Not ‘many positives’ from Proteas or Super 15

Unlike many losing captains and coaches, I did not take ‘many positives’ from the Proteas losing, or from the fact that not a single South African rugby team won in the Super 15 this past weekend.
The Proteas lost, not because they choked, but because their reasoning and tactics are downright stupid. An abiding memory was the sight of Hashim Amla simply watching a wide go by, rather than hooking it for six. And that put pressure on A.B. who got caught on the boundary attempting to hook a good length ball for six. If there are two golden rules in T20, it is that you may not leave hittable balls and you may not bowl wides. We did both.
Then, having put a competitive total on the board, we open the bowling during the batting power play with Duminy and Albie Morkel and, quite predictably, concede 24 runs in the first two overs. Mind boggling! As Virat Kholi said that start enabled him to pace his innings. When he saw that Dale Steyn was going to bowl at the death he and his partner made sure they won the game in the nineteenth over. In other words he was thinking on his feet and reacting to the situation. The Proteas do not. Captain Faf explained that A.B., our best T20 batsman, came in at number four rather than number three because he scores more when he comes in after ten overs. But that statistic is surely a reflection of the fact that if your top three batsmen have batted for ten overs they will, more often than not, have laid a good foundation. So, as Kholi also pointed out, it is runs on the scoreboard rather than the number of overs that is critical.
Clearly, we need a new coach, captain , and a team who are focussed solely on the tactics necessary in the helter-skelter T20 format. And that, almost by definition, excludes those better suited to the 50 over game let alone test matches. But ‘when will they ever learn, when will they ever learn?’.

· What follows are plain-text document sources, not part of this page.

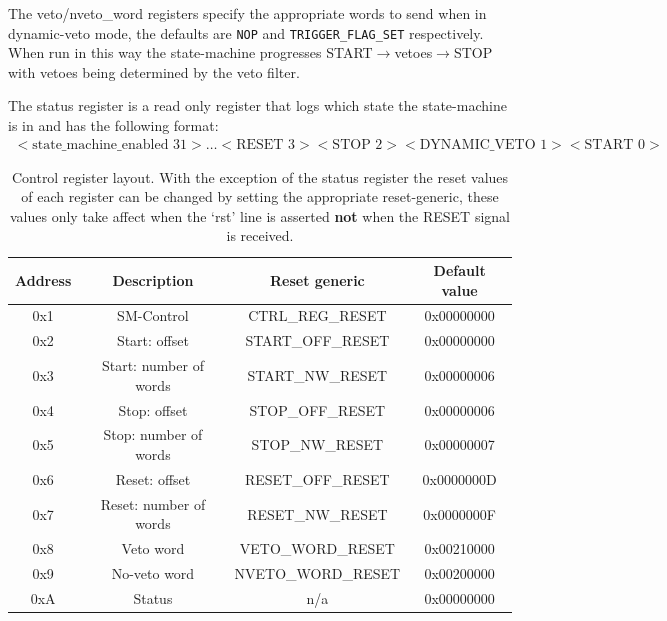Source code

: \documentclass[]{report}
\begin{document}
    The veto/nveto\_word registers specify the appropriate words to send when in dynamic-veto mode, the defaults are \texttt{NOP} and \texttt{TRIGGER\_FLAG\_SET} respectively. When run in this way the state-machine progresses START\(\rightarrow\)vetoes\(\rightarrow\)STOP with vetoes being determined by the veto filter.
      
    The status register is a read only register that logs which state the state-machine is in and has the following format:
    \begin{align} \label{fmt:status_reg}
        <\text{state\_machine\_enabled } 31>\ldots<\text{RESET } 3> <\text{STOP } 2> <\text{DYNAMIC\_VETO } 1> <\text{START } 0>
    \end{align}
	  
    \begin{table}
        \begin{center}
            \begin{tabular}{c|c | c |c}
                Address & Description             & Reset generic      & Default value  \\
                \hline                    
                0x1     & SM-Control              & CTRL\_REG\_RESET   & 0x00000000     \\ 
                0x2     & Start: offset           & START\_OFF\_RESET  & 0x00000000     \\  
                0x3     & Start: number of words  & START\_NW\_RESET   & 0x00000006     \\ 
                0x4     & Stop: offset            & STOP\_OFF\_RESET   & 0x00000006     \\ 
                0x5     & Stop: number of words   & STOP\_NW\_RESET    & 0x00000007     \\ 
                0x6     & Reset: offset           & RESET\_OFF\_RESET  & 0x0000000D     \\ 
                0x7     & Reset: number of words  & RESET\_NW\_RESET   & 0x0000000F     \\ 
                0x8     & Veto word               & VETO\_WORD\_RESET  & 0x00210000     \\ 
                0x9     & No-veto word            & NVETO\_WORD\_RESET & 0x00200000     \\ 
                0xA     & Status                  & n/a                & 0x00000000     \\ 
            \end{tabular}
        \end{center}
        \caption{Control register layout. With the exception of the status register the reset values of each register can be changed by setting the appropriate reset-generic, these values only take affect when the `rst' line is asserted \textbf{not} when the RESET signal is received.}
        \label{tab:ctrl_reg_default}
    \end{table}
\end{document}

The Super 15 performance by the Bulls, Cheetahs, Lions and Stormers were eminently forgettable except for the brilliance of Cheetahs scrumhalf Sarel Pretorius and Stormers centre Juan de Jong, by far the best centre in our country. However both are too small for coaches such as Heyneke Meyer and Jake White. Remember Brent Russell and, if you are older, Mannetjies Roux who despite his apt name scored many exciting tries for the Boks in the 1960s? Pretorius is a nippy scrumhalf who breaks and score tries, rather than kicks for territory, while De Jong’s stepping, passing and low tackling are a joy to watch. Both would break the tediousness of current Boks rugby.
On a positive note, the Sharks top the log with a game in hand, and should stretch their lead to six points by beating the Lions this weekend. And on the soccer front the Team of Choice, on the strength of a cracker of a goal by Orlando Smeekes, secured the much needed three points against relegation- bound Golden Arrows. It was pleasing to see Bandile Shandu, nineteen years old and only months out of Maritzburg College, getting some game time. The best soccer clubs in the world buy global, but also rely on nurturing local talent.